Build the aromatic base:
Now add your minced garlic, diced red bell pepper, and sliced green onions to the pan with the eggs—you'll smell that unmistakable garlicky fragrance within seconds. Stir everything together for about 2 minutes until it becomes fragrant and the pepper starts to soften slightly at the edges.
Add the peas, carrots, and pineapple:
Toss in the thawed peas and carrots along with your fresh pineapple chunks and stir-fry for 2 to 3 minutes, letting everything warm through and allowing the pineapple to release its juices slightly into the pan.
Combine with rice:
Return the cooked chicken to the pan and add your cold, cooked rice in sections, using a spatula or wooden spoon to break up any clumps as you go—this prevents the rice from staying in hard lumps.
Season and finish:
Drizzle in the soy sauce, oyster sauce, sesame oil, salt, pepper, and chili flakes if you're using them, then stir everything together for 3 to 4 minutes until the rice is heated through and every grain is coated with that savory-sweet sauce.
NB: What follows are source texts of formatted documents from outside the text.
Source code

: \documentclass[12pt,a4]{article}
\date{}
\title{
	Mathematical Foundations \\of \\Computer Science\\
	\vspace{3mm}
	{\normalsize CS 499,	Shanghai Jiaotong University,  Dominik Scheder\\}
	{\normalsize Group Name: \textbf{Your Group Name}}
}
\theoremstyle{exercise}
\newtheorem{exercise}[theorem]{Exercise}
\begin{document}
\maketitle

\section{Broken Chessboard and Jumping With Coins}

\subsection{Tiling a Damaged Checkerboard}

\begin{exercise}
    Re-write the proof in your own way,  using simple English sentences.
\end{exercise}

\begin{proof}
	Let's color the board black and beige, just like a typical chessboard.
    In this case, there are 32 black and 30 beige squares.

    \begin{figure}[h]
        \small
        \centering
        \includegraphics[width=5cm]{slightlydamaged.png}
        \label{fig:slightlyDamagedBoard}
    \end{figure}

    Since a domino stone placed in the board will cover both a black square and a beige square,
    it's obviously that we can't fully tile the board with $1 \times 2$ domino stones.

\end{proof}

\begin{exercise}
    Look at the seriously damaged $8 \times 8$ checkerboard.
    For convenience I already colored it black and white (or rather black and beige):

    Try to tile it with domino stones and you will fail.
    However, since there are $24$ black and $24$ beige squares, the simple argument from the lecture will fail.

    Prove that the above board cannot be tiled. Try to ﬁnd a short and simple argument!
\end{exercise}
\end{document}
Give it a taste and adjust seasonings if needed—sometimes you'll want a touch more soy sauce, sometimes more sesame oil, so trust your palate.
Serve:
Remove from heat and scatter roasted nuts and extra sliced green onions over the top for color, crunch, and that final tropical note.
Aromatic fried rice dish featuring tropical pineapple, scrambled eggs, and tender chicken for a flavorful Hawaiian-inspired meal.  Save
Aromatic fried rice dish featuring tropical pineapple, scrambled eggs, and tender chicken for a flavorful Hawaiian-inspired meal. | opticbaker.com

There's something almost meditative about the sound of a hot wok, the way everything sizzles and changes color in seconds. I've learned that cooking this dish feels like conducting an orchestra—each ingredient comes in at its moment, and when it all comes together, it somehow tastes like summer and feels like home.

Why Day-Old Rice Changes Everything

I ruined my first batch by using freshly cooked rice, thinking the warmth would help everything meld together faster. Instead, I ended up with something closer to rice porridge, and I spent twenty minutes trying to salvage it with more soy sauce. That mistake taught me to always plan ahead or keep yesterday's rice in the fridge—it's not just a convenience, it's what separates restaurant-quality fried rice from a frustrating kitchen mishap.

The Sweet-Savory Balance Matters

This dish lives in that perfect space between tropical sweetness and deep umami, and getting it right is about tasting as you go. Sometimes the pineapple is especially juicy and you need less oyster sauce; other times the soy sauce needs a counterbalance of a touch more sesame oil. The beauty is that once you understand the basic components, you can adjust based on what your palate wants that particular night.

Making It Your Own

I've experimented with this recipe more than almost any other in my kitchen, swapping shrimp for chicken when I'm feeling fancy, adding cashew pieces directly into the pan during the final minutes, or throwing in a handful of cilantro at the end for an extra herbal note. The foundation is so solid that it welcomes creativity without falling apart.

  • Substitute shrimp or crispy tofu for the chicken if you're looking for variety without changing the overall feel of the dish.
  • If fresh pineapple isn't available or is too expensive, drained canned pineapple works perfectly fine and is often sweeter.
  • Toast your own nuts in a dry pan for 2 minutes if you buy them unsalted—it deepens the flavor dramatically.
Savory Hawaiian Pineapple Chicken Fried Rice with fresh pineapple, crisp vegetables, and jasmine rice, garnished with green onions. Save
Savory Hawaiian Pineapple Chicken Fried Rice with fresh pineapple, crisp vegetables, and jasmine rice, garnished with green onions. | opticbaker.com

This is the kind of meal that tastes like an adventure while being entirely practical for a regular weeknight. Once you've made it once, you'll find yourself returning to it again and again.

Cooking Q&A

What type of rice works best?

Day-old jasmine rice is ideal as it offers a firm, non-mushy texture that fries well.

Can I substitute the chicken?

Yes, shrimp or tofu are great alternatives that adapt well to the flavors and cooking method.

How do I add heat to the dish?

Incorporate chili flakes during stir-frying to introduce a gentle spicy note without overpowering sweetness.

What oils are recommended for cooking?

Vegetable oil is used for stir-frying due to its high smoke point, complemented by sesame oil for aroma and flavor.

What garnishes enhance this dish?

Roasted cashews or macadamia nuts add crunch, while extra sliced green onions bring freshness and color.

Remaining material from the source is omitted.